- _WORK TO BE COMPLETED_:
Report each line of the data that has "paragraph" somewhere in it.

=== MATERIAL FOR THE TASK ===

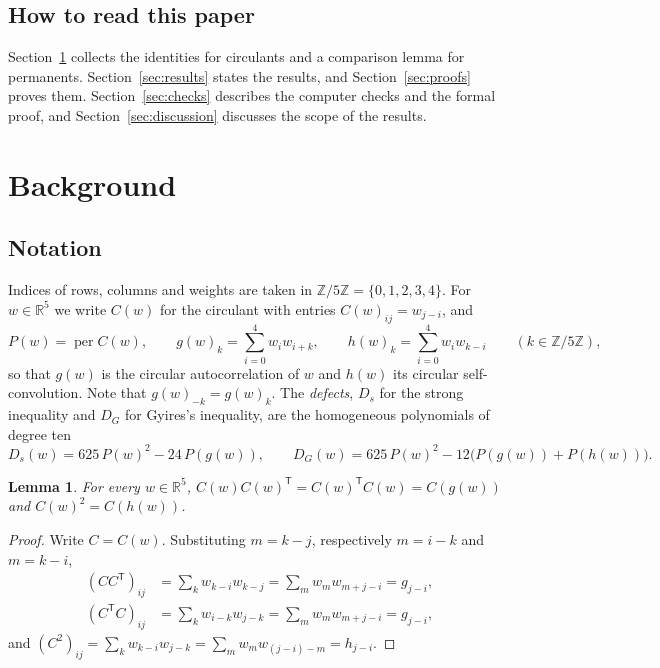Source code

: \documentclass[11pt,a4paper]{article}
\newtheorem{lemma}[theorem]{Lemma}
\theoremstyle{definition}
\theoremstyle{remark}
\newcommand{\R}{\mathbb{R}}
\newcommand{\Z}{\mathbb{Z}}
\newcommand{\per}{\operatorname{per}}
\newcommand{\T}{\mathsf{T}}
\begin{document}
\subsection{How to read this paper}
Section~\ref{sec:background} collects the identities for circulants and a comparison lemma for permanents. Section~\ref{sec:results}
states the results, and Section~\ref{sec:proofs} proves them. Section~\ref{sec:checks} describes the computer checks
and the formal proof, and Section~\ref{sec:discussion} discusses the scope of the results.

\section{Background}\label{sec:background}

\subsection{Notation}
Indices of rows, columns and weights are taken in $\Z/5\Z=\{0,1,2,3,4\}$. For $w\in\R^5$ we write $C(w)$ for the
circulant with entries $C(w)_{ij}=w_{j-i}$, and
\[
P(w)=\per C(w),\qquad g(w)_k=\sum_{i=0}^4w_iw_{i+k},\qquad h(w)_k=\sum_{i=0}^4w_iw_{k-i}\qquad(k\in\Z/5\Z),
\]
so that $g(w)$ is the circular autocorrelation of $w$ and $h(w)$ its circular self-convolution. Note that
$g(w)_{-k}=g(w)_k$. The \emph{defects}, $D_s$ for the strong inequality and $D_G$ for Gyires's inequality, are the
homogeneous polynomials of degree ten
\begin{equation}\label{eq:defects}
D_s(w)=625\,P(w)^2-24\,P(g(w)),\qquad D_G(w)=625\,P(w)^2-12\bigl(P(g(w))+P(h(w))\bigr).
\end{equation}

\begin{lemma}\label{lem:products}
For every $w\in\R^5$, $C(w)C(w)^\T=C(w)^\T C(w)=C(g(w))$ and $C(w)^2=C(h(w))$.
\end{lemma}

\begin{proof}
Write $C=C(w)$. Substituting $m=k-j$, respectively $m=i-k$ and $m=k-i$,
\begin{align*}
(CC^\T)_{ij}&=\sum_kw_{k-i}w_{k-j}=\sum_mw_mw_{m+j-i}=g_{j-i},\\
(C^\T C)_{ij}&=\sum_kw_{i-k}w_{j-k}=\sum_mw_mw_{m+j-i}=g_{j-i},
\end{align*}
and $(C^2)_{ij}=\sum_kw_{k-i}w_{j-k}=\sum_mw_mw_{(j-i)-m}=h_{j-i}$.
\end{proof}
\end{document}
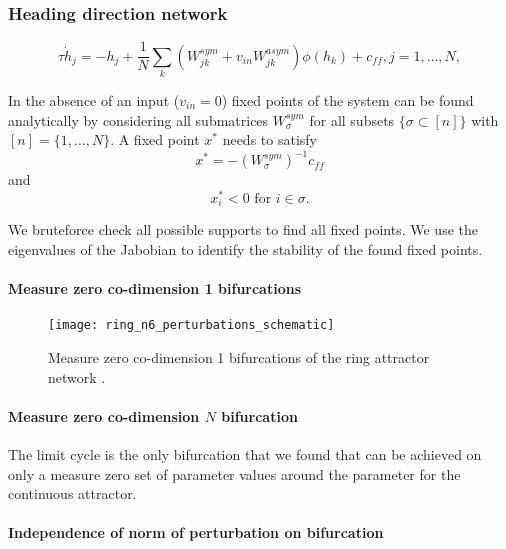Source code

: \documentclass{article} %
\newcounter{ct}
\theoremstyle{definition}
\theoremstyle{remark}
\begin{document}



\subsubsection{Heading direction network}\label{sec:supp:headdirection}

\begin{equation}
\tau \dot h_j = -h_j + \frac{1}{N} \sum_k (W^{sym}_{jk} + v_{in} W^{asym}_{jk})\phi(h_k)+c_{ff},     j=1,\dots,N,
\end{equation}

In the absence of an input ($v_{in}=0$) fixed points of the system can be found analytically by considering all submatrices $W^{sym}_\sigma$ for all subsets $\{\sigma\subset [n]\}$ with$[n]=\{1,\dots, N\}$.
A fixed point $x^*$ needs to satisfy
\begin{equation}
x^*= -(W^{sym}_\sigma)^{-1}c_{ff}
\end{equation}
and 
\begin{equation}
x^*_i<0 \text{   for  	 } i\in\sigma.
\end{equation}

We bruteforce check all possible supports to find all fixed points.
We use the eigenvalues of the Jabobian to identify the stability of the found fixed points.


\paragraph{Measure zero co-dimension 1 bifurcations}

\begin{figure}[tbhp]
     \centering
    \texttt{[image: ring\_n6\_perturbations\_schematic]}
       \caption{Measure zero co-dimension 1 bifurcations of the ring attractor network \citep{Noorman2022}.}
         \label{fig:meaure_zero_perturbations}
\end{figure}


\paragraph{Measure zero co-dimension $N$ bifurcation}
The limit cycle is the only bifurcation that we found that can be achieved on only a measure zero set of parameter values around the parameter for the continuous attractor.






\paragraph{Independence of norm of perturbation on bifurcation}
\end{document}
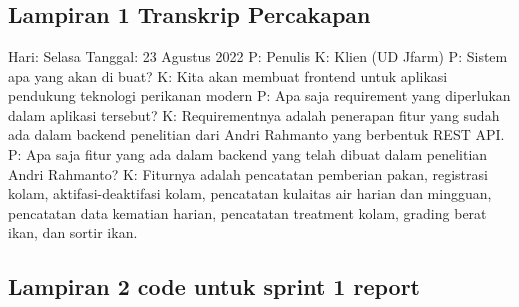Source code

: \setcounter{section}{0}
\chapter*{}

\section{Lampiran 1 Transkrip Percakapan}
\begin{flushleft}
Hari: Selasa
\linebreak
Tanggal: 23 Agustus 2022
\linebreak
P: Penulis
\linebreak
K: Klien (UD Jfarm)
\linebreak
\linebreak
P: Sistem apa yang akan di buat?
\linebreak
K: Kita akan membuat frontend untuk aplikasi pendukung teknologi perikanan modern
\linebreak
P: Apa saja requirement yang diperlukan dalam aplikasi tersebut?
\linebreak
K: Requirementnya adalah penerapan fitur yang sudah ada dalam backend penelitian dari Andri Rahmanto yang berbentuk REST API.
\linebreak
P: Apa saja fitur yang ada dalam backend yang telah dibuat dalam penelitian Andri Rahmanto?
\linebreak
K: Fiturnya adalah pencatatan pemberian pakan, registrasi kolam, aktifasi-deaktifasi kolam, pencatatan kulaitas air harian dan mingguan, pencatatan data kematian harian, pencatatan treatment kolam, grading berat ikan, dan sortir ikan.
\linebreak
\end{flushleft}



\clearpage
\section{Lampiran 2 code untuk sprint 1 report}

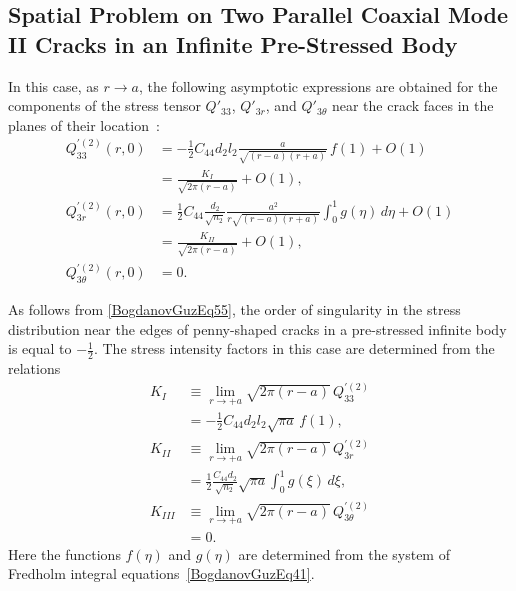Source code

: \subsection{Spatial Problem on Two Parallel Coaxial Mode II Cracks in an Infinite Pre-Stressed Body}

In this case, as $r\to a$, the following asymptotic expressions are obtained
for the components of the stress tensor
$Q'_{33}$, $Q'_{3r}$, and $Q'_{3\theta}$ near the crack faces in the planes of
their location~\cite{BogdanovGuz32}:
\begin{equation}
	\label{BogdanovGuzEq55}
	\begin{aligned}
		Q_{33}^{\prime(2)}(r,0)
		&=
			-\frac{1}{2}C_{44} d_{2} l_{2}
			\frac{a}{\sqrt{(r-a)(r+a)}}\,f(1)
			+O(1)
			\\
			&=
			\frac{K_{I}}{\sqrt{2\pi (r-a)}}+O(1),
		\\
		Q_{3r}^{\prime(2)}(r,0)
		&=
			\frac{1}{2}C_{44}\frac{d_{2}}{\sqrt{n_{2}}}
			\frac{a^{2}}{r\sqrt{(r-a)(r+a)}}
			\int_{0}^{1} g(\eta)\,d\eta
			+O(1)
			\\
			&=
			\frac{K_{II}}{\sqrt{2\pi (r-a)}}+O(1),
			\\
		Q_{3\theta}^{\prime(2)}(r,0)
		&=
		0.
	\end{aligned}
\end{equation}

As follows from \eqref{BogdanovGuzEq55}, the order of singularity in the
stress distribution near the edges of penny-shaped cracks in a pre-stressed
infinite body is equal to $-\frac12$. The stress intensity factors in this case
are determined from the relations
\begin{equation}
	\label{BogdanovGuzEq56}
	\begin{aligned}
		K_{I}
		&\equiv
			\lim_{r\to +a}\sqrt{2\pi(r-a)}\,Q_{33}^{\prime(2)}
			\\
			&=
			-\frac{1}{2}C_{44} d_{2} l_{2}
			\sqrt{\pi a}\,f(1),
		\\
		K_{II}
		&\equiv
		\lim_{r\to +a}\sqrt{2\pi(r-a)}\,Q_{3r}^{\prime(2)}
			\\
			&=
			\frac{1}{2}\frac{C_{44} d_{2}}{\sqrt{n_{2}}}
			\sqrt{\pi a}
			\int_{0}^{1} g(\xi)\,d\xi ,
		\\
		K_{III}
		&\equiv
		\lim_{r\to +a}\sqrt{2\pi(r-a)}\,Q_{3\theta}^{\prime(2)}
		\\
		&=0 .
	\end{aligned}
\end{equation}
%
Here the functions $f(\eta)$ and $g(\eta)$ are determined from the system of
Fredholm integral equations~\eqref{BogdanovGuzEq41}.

===

- _SOLUTION TO THIS PROBLEM_:
\paragraph{Measure zero co-dimension 1 bifurcations}
\paragraph{Measure zero co-dimension $N$ bifurcation}
\paragraph{Independence of norm of perturbation on bifurcation}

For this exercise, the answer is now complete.